Stored data:
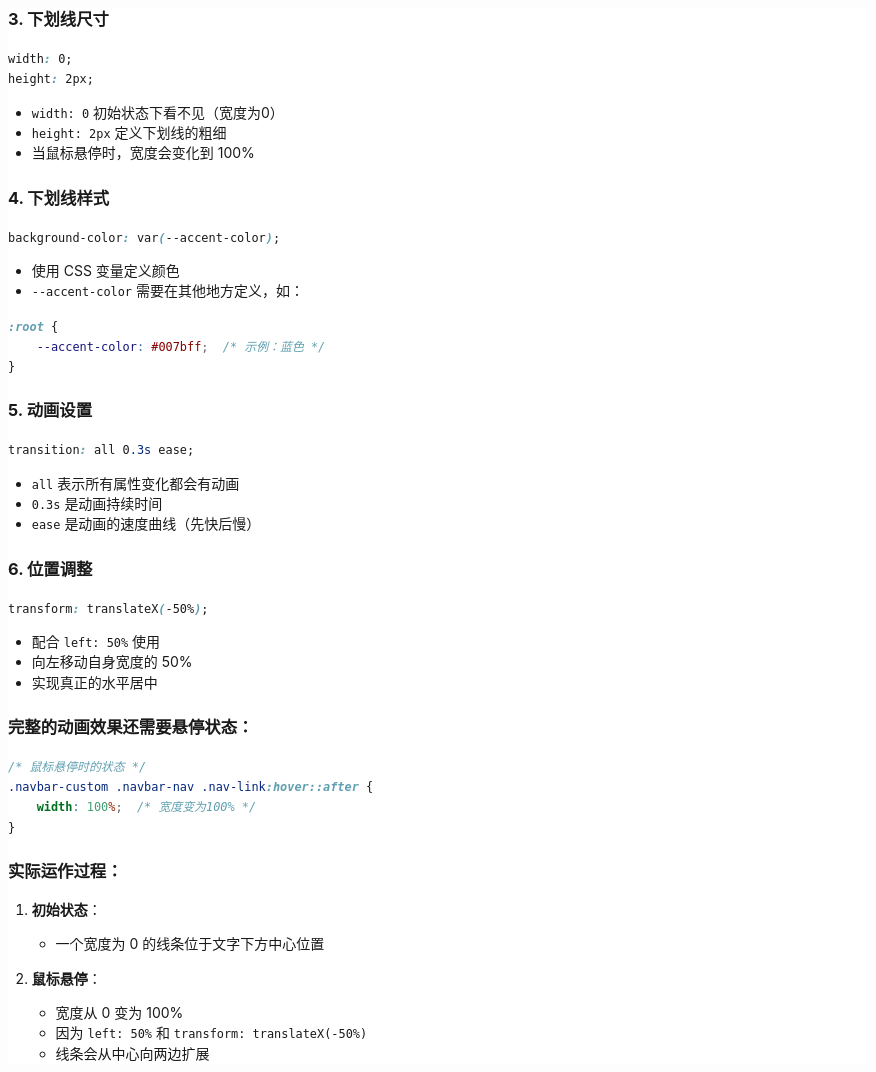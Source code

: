 ### 3. 下划线尺寸
```css
width: 0;
height: 2px;
```
- `width: 0` 初始状态下看不见（宽度为0）
- `height: 2px` 定义下划线的粗细
- 当鼠标悬停时，宽度会变化到 100%

### 4. 下划线样式
```css
background-color: var(--accent-color);
```
- 使用 CSS 变量定义颜色
- `--accent-color` 需要在其他地方定义，如：
```css
:root {
    --accent-color: #007bff;  /* 示例：蓝色 */
}
```

### 5. 动画设置
```css
transition: all 0.3s ease;
```
- `all` 表示所有属性变化都会有动画
- `0.3s` 是动画持续时间
- `ease` 是动画的速度曲线（先快后慢）

### 6. 位置调整
```css
transform: translateX(-50%);
```
- 配合 `left: 50%` 使用
- 向左移动自身宽度的 50%
- 实现真正的水平居中

### 完整的动画效果还需要悬停状态：
```css
/* 鼠标悬停时的状态 */
.navbar-custom .navbar-nav .nav-link:hover::after {
    width: 100%;  /* 宽度变为100% */
}
```

### 实际运作过程：
1. **初始状态**：
   - 一个宽度为 0 的线条位于文字下方中心位置

2. **鼠标悬停**：
   - 宽度从 0 变为 100%
   - 因为 `left: 50%` 和 `transform: translateX(-50%)`
   - 线条会从中心向两边扩展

» Instructions to follow
Leave out every picture and transcribe the remaining entries exactly.

» Response
Source code

: ### 3. 下划线尺寸
```css
width: 0;
height: 2px;
```
- `width: 0` 初始状态下看不见（宽度为0）
- `height: 2px` 定义下划线的粗细
- 当鼠标悬停时，宽度会变化到 100%

### 4. 下划线样式
```css
background-color: var(--accent-color);
```
- 使用 CSS 变量定义颜色
- `--accent-color` 需要在其他地方定义，如：
```css
:root {
    --accent-color: #007bff;  /* 示例：蓝色 */
}
```

### 5. 动画设置
```css
transition: all 0.3s ease;
```
- `all` 表示所有属性变化都会有动画
- `0.3s` 是动画持续时间
- `ease` 是动画的速度曲线（先快后慢）

### 6. 位置调整
```css
transform: translateX(-50%);
```
- 配合 `left: 50%` 使用
- 向左移动自身宽度的 50%
- 实现真正的水平居中

### 完整的动画效果还需要悬停状态：
```css
/* 鼠标悬停时的状态 */
.navbar-custom .navbar-nav .nav-link:hover::after {
    width: 100%;  /* 宽度变为100% */
}
```

### 实际运作过程：
1. **初始状态**：
   - 一个宽度为 0 的线条位于文字下方中心位置

2. **鼠标悬停**：
   - 宽度从 0 变为 100%
   - 因为 `left: 50%` 和 `transform: translateX(-50%)`
   - 线条会从中心向两边扩展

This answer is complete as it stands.